The transformation is real, but not the kind that fits cleanly into spreadsheets. Paytm has pivoted from trying to be everything — wallets, travel, lending, insurance, ticketing — to focusing on what actually makes money: merchant payments, merchant lending, and financial services distribution. It shut down its movie ticketing business, spun out its payments bank into a quasi-separate entity, and is now laser-focused on the cash-cow ecosystem it should have built six years ago.
Q3 FY26 results deliver exactly what the market wanted: three consecutive profitable quarters, revenue growth at 20% YoY, and operating margins finally inflecting upward. But the February 2026 concall revealed something management strategically downplayed — the Payment Infrastructure Development Fund (PIDF) subsidy that helped subsidize merchant device rollout is ending. It was worth roughly ₹80 crore a quarter. And while management claims they can offset it, the math is messy and the margin compression is coming.

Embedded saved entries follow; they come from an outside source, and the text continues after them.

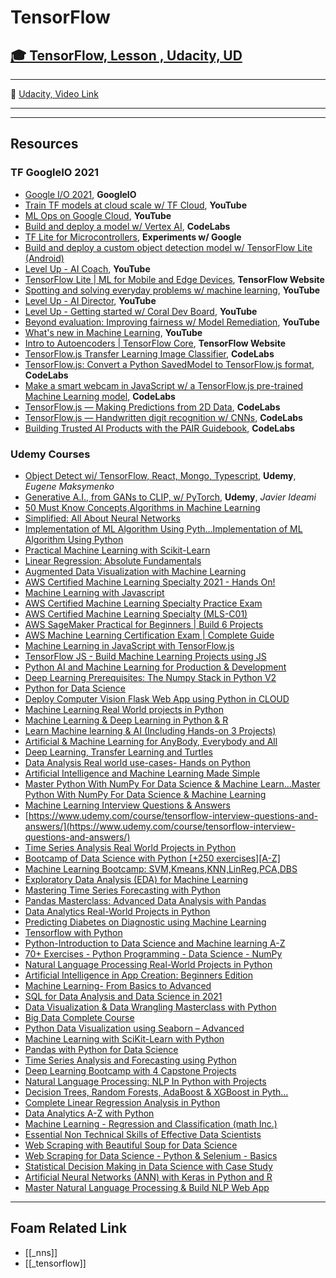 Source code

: # TensorFlow

## [🎓 TensorFlow, Lesson , Udacity, UD]()

---

🎥 [Udacity, Video Link]()

---

---

## Resources

### TF GoogleIO 2021

- [Google I/O 2021](https://events.google.com/io/session/4c81862b-95db-4a0a-94f0-61425fcec6f0?lng=en), **GoogleIO**
- [Train TF models at cloud scale w/ TF Cloud](https://www.youtube.com/watch?v=v4OZzDlv3aI), **YouTube**
- [ML Ops on Google Cloud](https://www.youtube.com/watch?v=tDZAiT6YNfo), **YouTube**
- [Build and deploy a model w/ Vertex AI](https://codelabs.developers.google.com/codelabs/vertex-ai-custom-models#0), **CodeLabs**
- [TF Lite for Microcontrollers](https://experiments.withgoogle.com/collection/tfliteformicrocontrollers), **Experiments w/ Google**
- [Build and deploy a custom object detection model w/ TensorFlow Lite (Android)](https://codelabs.developers.google.com/tflite-object-detection-android#0)
- [Level Up - AI Coach](https://www.youtube.com/watch?v=hH2kENvQe8s), **YouTube**
- [TensorFlow Lite | ML for Mobile and Edge Devices](https://www.tensorflow.org/lite), **TensorFlow Website**
- [Spotting and solving everyday problems w/ machine learning](https://www.youtube.com/watch?v=_1QtMPuYIVw), **YouTube**
- [Level Up - AI Director](https://www.youtube.com/watch?v=jIyM_qT9RZw), **YouTube**
- [Level Up - Getting started w/ Coral Dev Board](https://www.youtube.com/watch?v=-RpNI4ZrfIM), **YouTube**
- [Beyond evaluation: Improving fairness w/ Model Remediation](https://www.youtube.com/watch?v=toPJiD1ha_4), **YouTube**
- [What's new in Machine Learning](https://www.youtube.com/watch?v=qKkjCQlS1g4), **YouTube**
- [Intro to Autoencoders | TensorFlow Core](https://www.tensorflow.org/tutorials/generative/autoencoder), **TensorFlow Website**
- [TensorFlow.js Transfer Learning Image Classifier](https://codelabs.developers.google.com/codelabs/tensorflowjs-teachablemachine-codelab#0), **CodeLabs**
- [TensorFlow.js: Convert a Python SavedModel to TensorFlow.js format](https://codelabs.developers.google.com/codelabs/tensorflowjs-convert-python-savedmodel#0), **CodeLabs**
- [Make a smart webcam in JavaScript w/ a TensorFlow.js pre-trained Machine Learning model](https://codelabs.developers.google.com/codelabs/tensorflowjs-object-detection#0), **CodeLabs**
- [TensorFlow.js — Making Predictions from 2D Data](https://codelabs.developers.google.com/codelabs/tfjs-training-regression#0), **CodeLabs**
- [TensorFlow.js — Handwritten digit recognition w/ CNNs](https://codelabs.developers.google.com/codelabs/tfjs-training-classfication#0), **CodeLabs**
- [Building Trusted AI Products with the PAIR Guidebook](https://codelabs.developers.google.com/codelabs/pair-guidebook#0), **CodeLabs**

### Udemy Courses

- [Object Detect wi/ TensorFlow, React, Mongo, Typescript](https://www.udemy.com/course-dashboard-redirect/?course_id=3682704), **Udemy**, _Eugene Maksymenko_
- [Generative A.I., from GANs to CLIP, w/ PyTorch](https://www.udemy.com/course-dashboard-redirect/?course_id=4033434), **Udemy**, _Javier Ideami_
- [50 Must Know Concepts,Algorithms in Machine Learning](https://www.udemy.com/course/must-know-in-machine-learning/)
- [Simplified: All About Neural Networks](https://www.udemy.com/course/simplified-all-about-neural-networks/)
- [Implementation of ML Algorithm Using Pyth…Implementation of ML Algorithm Using Python](https://www.udemy.com/course/implementation-of-ml-algorithm-using-python/learn/)
- [Practical Machine Learning with Scikit-Learn](https://www.udemy.com/course/machine-learning-one-hour/)
- [Linear Regression: Absolute Fundamentals](https://www.udemy.com/course/machine-learning-linear-regression-absolute-fundamentals/)
- [Augmented Data Visualization with Machine Learning](https://www.udemy.com/course/machinelearning-analytics/)
- [AWS Certified Machine Learning Specialty 2021 - Hands On!](https://www.udemy.com/course/aws-machine-learning/)
- [Machine Learning with Javascript](https://www.udemy.com/course/machine-learning-with-javascript/)
- [AWS Certified Machine Learning Specialty Practice Exam](https://www.udemy.com/course/aws-machine-learning-practice-exam/)
- [AWS Certified Machine Learning Specialty (MLS-C01)](https://www.udemy.com/course/aws-machine-learning-a-complete-guide-with-python/)
- [AWS SageMaker Practical for Beginners | Build 6 Projects](https://www.udemy.com/course/practical-aws-sagemaker-6-real-world-case-studies/)
- [AWS Machine Learning Certification Exam | Complete Guide](https://www.udemy.com/course/amazon-web-services-machine-learning/)
- [Machine Learning in JavaScript with TensorFlow.js](https://www.udemy.com/course/machine-learning-in-javascript-with-tensorflow-js/)
- [TensorFlow JS - Build Machine Learning Projects using JS](https://www.udemy.com/course/tensorflow-js-build-machine-learning-projects-using-js/)
- [Python AI and Machine Learning for Production & Development](https://www.udemy.com/course/techlatestnet-ai-ml/)
- [Deep Learning Prerequisites: The Numpy Stack in Python V2](https://www.udemy.com/course/numpy-python/)
- [Python for Data Science](https://www.udemy.com/course/top-python-for-data-science-course/)
- [Deploy Computer Vision Flask Web App using Python in CLOUD](https://www.udemy.com/course/deploy-image-classification-flask-web-app-in-pythonanywhere/)
- [Machine Learning Real World projects in Python](https://www.udemy.com/course/machine-learning-real-world-projects-in-python/)
- [Machine Learning & Deep Learning in Python & R](https://www.udemy.com/course/data_science_a_to_z/)
- [Learn Machine learning & AI (Including Hands-on 3 Projects)](https://www.udemy.com/course/machine-learning-and-ai-with-hands-on-projects/l)
- [Artificial & Machine Learning for AnyBody, Everybody and All](https://www.udemy.com/course/teach-a-machine-to-learn-to-recognize-images-audio-and-pose/)
- [Deep Learning, Transfer Learning and Turtles](https://www.udemy.com/course/deep-learning-transfer-learning-and-turtles/)
- [Data Analysis Real world use-cases- Hands on Python](https://www.udemy.com/course/data-analysis-real-world-use-cases-hands-on-python/)
- [Artificial Intelligence and Machine Learning Made Simple](https://www.udemy.com/course/ai-made-simple-for-everyone/)
- [Master Python With NumPy For Data Science & Machine Learn…Master Python With NumPy For Data Science & Machine Learning](https://www.udemy.com/course/numpy-for-data-science-and-machine-learning/)
- [Machine Learning Interview Questions & Answers](https://www.udemy.com/course/machine-learning-interview-questions-and-answers/)
- [https://www.udemy.com/course/tensorflow-interview-questions-and-answers/](https://www.udemy.com/course/tensorflow-interview-questions-and-answers/)
- [Time Series Analysis Real World Projects in Python](https://www.udemy.com/course/time-series-analysis-real-world-projects-in-python/)
- [Bootcamp of Data Science with Python [+250 exercises][A-Z]](https://www.udemy.com/course/bootcamp-data-science-with-python/)
- [Machine Learning Bootcamp: SVM,Kmeans,KNN,LinReg,PCA,DBS](https://www.udemy.com/course/smtbm-ml-py/)
- [Exploratory Data Analysis (EDA) for Machine Learning](https://www.udemy.com/course/exploratory-data-analysis-for-ml/)
- [Mastering Time Series Forecasting with Python](https://www.udemy.com/course/complete-practical-time-series-forecasting-in-python/)
- [Pandas Masterclass: Advanced Data Analysis with Pandas](https://www.udemy.com/course/pandas-python/)
- [Data Analytics Real-World Projects in Python](https://www.udemy.com/course/data-analytics-projects-python/)
- [Predicting Diabetes on Diagnostic using Machine Learning](https://www.udemy.com/course/predicting-diabetes-on-diagnostic-using-machine-learning-examturf/)
- [Tensorflow with Python](https://www.udemy.com/course/tensorflow-with-python-examturf/)
- [Python-Introduction to Data Science and Machine learning A-Z](https://www.udemy.com/course/python-introduction-to-data-science-and-machine-learning-a-z/)
- [70+ Exercises - Python Programming - Data Science - NumPy](https://www.udemy.com/course/numpy-and-recursion-in-python/)
- [Natural Language Processing Real-World Projects in Python](https://www.udemy.com/course/natural-language-processing-real-world-projects-in-python/)
- [Artificial Intelligence in App Creation: Beginners Edition](https://www.udemy.com/course/artificial-intelligence-in-app-creation-beginners-edition/)
- [Machine Learning- From Basics to Advanced](https://www.udemy.com/course/step-by-step-guide-to-machine-learning-course/)
- [SQL for Data Analysis and Data Science in 2021](https://www.udemy.com/course/sql-course-for-data-science)
- [Data Visualization & Data Wrangling Masterclass with Python](https://www.udemy.com/course/data-visualization-wrangling-python/)
- [Big Data Complete Course](https://www.udemy.com/course/big-data-complete-course/learn/lecture/27513528?start=0#content)
- [Python Data Visualization using Seaborn – Advanced](https://www.udemy.com/course/python-data-visualization-using-seaborn-advanced-examturf/)
- [Machine Learning with SciKit-Learn with Python](https://www.udemy.com/course/machine-learning-with-scikit-learn-with-python-examturf/)
- [Pandas with Python for Data Science](https://www.udemy.com/course/pandas-with-python-for-data-science-examturf/)
- [Time Series Analysis and Forecasting using Python](https://www.udemy.com/course/machine-learning-time-series-forecasting-in-python/)
- [Deep Learning Bootcamp with 4 Capstone Projects](https://www.udemy.com/course/deep-learning-machine-learning/)
- [Natural Language Processing: NLP In Python with Projects](https://www.udemy.com/course/nlp-bootcamp-machine-learning-deep-learning/)
- [Decision Trees, Random Forests, AdaBoost & XGBoost in Pyth…](https://www.udemy.com/course/machine-learning-advanced-decision-trees-in-python/)
- [Complete Linear Regression Analysis in Python](https://www.udemy.com/course/machine-learning-basics-building-regression-model-in-python/)
- [Data Analytics A-Z with Python](https://www.udemy.com/course/dataanalyticsa-zwithpython/)
- [Machine Learning - Regression and Classification (math Inc.)](https://www.udemy.com/course/machine-learning-regression-and-classification-math-inc/)
- [Essential Non Technical Skills of Effective Data Scientists](https://www.udemy.com/course/essential-non-technical-skills-of-effective-data-scientists/)
- [Web Scraping with Beautiful Soup for Data Science](https://www.udemy.com/course/web-scraping-with-beautiful-soup-for-data-science/)
- [Web Scraping for Data Science - Python & Selenium - Basics](https://www.udemy.com/course/web-scraping-for-data-science-python-selenium-basics/)
- [Statistical Decision Making in Data Science with Case Study](https://www.udemy.com/course/linear-regression-with-case-study-in-python-2020/)
- [Artificial Neural Networks (ANN) with Keras in Python and R](https://www.udemy.com/course/deep-learning-with-keras-and-tensorflow-in-python-and-r/)
- [Master Natural Language Processing & Build NLP Web App](https://www.udemy.com/course/nlp-natural-language-processing/)

---

## Foam Related Link

- [[_nns]]
- [[_tensorflow]]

So here’s the question: Is Paytm finally a real company, or just a subsidized one that learned to say the right words to investors?
Concall Takeaway (Feb 2026): “We are not sitting here to take grants as our profit and revenue,” said management. Translation: We took grants, they made profit look bigger than it was, and now we have to actually earn money the hard way. Welcome to earnings maturity.